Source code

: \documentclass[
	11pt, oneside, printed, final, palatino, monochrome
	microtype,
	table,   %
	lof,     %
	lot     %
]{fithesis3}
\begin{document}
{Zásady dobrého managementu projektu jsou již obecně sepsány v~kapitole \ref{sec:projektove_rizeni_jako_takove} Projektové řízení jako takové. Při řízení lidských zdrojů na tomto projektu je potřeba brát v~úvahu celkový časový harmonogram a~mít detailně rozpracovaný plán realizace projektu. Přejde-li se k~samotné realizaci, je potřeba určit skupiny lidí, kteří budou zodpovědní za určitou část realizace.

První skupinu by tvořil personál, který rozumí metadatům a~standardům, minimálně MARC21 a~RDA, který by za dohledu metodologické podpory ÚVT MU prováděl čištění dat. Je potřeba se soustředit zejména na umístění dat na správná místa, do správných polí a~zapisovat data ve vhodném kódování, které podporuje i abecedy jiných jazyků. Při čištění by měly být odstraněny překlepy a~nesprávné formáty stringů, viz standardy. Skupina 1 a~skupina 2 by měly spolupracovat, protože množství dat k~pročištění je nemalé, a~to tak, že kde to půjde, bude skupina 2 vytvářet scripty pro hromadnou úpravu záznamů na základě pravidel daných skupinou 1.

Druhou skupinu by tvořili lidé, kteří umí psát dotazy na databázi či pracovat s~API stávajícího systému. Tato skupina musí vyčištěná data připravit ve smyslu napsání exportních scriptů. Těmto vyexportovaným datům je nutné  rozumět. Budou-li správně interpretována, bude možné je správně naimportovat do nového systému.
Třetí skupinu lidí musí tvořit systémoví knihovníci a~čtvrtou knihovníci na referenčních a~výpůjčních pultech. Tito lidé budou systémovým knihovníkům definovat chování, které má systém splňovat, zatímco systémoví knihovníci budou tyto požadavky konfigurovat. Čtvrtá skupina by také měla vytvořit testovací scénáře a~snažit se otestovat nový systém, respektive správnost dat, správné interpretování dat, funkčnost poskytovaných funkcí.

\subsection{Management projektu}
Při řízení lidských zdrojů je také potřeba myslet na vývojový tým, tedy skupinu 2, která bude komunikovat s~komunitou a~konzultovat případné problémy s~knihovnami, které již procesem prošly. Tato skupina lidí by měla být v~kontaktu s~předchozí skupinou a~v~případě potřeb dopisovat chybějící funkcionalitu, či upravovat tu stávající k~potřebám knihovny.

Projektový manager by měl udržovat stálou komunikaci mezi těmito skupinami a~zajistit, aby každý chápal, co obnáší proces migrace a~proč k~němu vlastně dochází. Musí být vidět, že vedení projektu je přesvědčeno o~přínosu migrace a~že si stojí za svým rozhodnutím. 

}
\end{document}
* * *
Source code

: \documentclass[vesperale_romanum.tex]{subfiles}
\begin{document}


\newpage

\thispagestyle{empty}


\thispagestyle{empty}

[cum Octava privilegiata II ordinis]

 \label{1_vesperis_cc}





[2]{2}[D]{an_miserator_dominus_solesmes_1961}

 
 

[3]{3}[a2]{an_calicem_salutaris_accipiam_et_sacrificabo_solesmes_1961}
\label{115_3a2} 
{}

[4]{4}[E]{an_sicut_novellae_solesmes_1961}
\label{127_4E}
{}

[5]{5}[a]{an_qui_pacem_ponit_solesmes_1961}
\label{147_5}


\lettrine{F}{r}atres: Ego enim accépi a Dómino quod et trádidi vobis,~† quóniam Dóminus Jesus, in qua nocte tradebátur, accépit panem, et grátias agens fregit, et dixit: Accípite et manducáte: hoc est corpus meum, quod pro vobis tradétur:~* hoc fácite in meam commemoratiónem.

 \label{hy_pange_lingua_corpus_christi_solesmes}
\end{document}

* [WHAT TO DO] From the listing above, copy all lines holding the word "lidí".

* [ANSWER FOR THE TASK]
{Zásady dobrého managementu projektu jsou již obecně sepsány v~kapitole \ref{sec:projektove_rizeni_jako_takove} Projektové řízení jako takové. Při řízení lidských zdrojů na tomto projektu je potřeba brát v~úvahu celkový časový harmonogram a~mít detailně rozpracovaný plán realizace projektu. Přejde-li se k~samotné realizaci, je potřeba určit skupiny lidí, kteří budou zodpovědní za určitou část realizace.
Třetí skupinu lidí musí tvořit systémoví knihovníci a~čtvrtou knihovníci na referenčních a~výpůjčních pultech. Tito lidé budou systémovým knihovníkům definovat chování, které má systém splňovat, zatímco systémoví knihovníci budou tyto požadavky konfigurovat. Čtvrtá skupina by také měla vytvořit testovací scénáře a~snažit se otestovat nový systém, respektive správnost dat, správné interpretování dat, funkčnost poskytovaných funkcí.
Při řízení lidských zdrojů je také potřeba myslet na vývojový tým, tedy skupinu 2, která bude komunikovat s~komunitou a~konzultovat případné problémy s~knihovnami, které již procesem prošly. Tato skupina lidí by měla být v~kontaktu s~předchozí skupinou a~v~případě potřeb dopisovat chybějící funkcionalitu, či upravovat tu stávající k~potřebám knihovny.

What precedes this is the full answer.